_To do_: If a line in the records below holds the word "Drive", copy it.
--- Provided material Enclosed Below ---
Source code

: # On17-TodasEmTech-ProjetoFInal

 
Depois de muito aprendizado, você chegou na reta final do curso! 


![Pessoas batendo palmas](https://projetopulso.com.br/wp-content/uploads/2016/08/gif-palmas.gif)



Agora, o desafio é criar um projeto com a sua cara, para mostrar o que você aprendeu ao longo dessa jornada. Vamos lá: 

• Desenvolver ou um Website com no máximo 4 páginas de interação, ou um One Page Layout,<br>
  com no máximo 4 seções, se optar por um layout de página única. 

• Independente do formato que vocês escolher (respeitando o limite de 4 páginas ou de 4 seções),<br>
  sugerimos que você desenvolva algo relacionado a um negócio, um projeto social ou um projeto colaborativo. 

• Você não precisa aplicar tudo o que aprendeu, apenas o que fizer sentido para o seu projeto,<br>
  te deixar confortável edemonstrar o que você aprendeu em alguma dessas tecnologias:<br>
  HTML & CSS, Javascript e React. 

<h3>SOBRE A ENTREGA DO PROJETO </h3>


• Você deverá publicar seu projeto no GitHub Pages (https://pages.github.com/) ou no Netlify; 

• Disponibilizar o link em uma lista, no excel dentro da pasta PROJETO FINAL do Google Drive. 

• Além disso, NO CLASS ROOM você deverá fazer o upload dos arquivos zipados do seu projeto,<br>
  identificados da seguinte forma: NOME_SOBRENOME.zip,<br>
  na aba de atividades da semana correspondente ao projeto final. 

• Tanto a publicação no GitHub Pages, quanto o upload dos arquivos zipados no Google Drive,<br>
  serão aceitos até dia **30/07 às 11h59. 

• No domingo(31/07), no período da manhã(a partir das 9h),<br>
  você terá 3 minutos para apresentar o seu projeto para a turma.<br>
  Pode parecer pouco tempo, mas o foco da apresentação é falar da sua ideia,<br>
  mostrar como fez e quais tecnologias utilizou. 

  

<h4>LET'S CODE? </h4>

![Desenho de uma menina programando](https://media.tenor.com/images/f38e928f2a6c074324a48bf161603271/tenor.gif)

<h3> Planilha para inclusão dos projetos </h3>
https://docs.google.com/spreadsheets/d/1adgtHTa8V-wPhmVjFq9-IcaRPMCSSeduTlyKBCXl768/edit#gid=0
--- End of Enclosed Provided material ---
_Task solution_:
• Disponibilizar o link em uma lista, no excel dentro da pasta PROJETO FINAL do Google Drive. 
• Tanto a publicação no GitHub Pages, quanto o upload dos arquivos zipados no Google Drive,<br>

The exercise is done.